The Cabinet is an advisory body composed of the heads of 15 executive departments of the United States government. Its creation was George Washington’s first major decision as president and a lasting legacy of his vision for the nation. A discussion with Lindsay Chervinsky, White House Historical Association historian and author of The Cabinet: George Washington and the Birth of an American Institution.
A cabinet is an advisory council in which ministers, who are the heads of department, advise a monarch or head of state on matters within their purview. It is a concept rooted in European royal practices that developed with the spread of constitutional government in the 19th century, when monarchs became accountable to elected parliaments for budgetary decisions and legislative acts. The practice later spread to parliamentary systems of government in continental Europe, and is now the norm for all countries that use the Westminster system (or variations thereof), including those in the Commonwealth.

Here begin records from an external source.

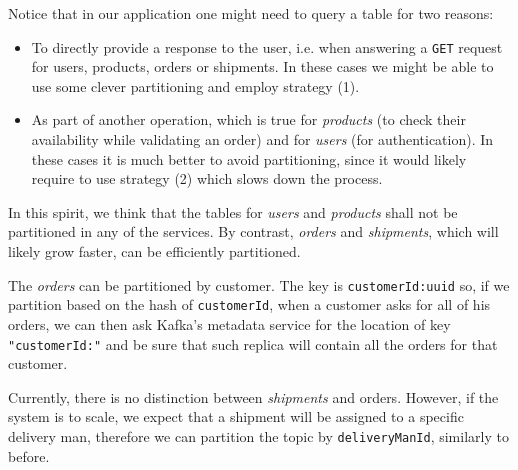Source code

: \noindent
Notice that in our application one might need to query a table for two reasons:
\begin{itemize}
    \item To directly provide a response to the user, i.e. when answering a \texttt{GET} request for users, products, orders or shipments. In these cases we might be able to use some clever partitioning and employ strategy (1).
    \item As part of another operation, which is true for \emph{products} (to check their availability while validating an order) and for \emph{users} (for authentication). In these cases it is much better to avoid partitioning, since it would likely require to use strategy (2) which slows down the process.
\end{itemize}
In this spirit, we think that the tables for \emph{users} and \emph{products} shall not be partitioned in any of the services. By contrast, \emph{orders} and \emph{shipments}, which will likely grow faster, can be efficiently partitioned.

The \emph{orders} can be partitioned by customer. The key is \texttt{customerId:uuid} so, if we partition based on the hash of \texttt{customerId}, when a customer asks for all of his orders, we can then ask Kafka's metadata service for the location of key \texttt{"customerId:"} and be sure that such replica will contain all the orders for that customer.

Currently, there is no distinction between \emph{shipments} and orders. However, if the system is to scale, we expect that a shipment will be assigned to a specific delivery man, therefore we can partition the topic by \texttt{deliveryManId}, similarly to before.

While the Cabinet does not have a formal role in the Constitution, the framers debated whether the president should exercise his executive authority alone or collaboratively with a group of advisers. They ultimately opted for a system in which the president would obtain advice during Senate hearings and through documented written opinions from his department secretaries, and the cabinet was born. A competent Cabinet can greatly enhance a presidency, but it is also possible for the president to give his advisers too much leeway and lose control of the executive branch. Andrew Jackson engineered three overhauls of his cabinet before settling on a group of yes-men, and Warren Harding’s friendship with his Ohio cabinet members allowed him to create an elaborate ring that looted the government at taxpayer expense.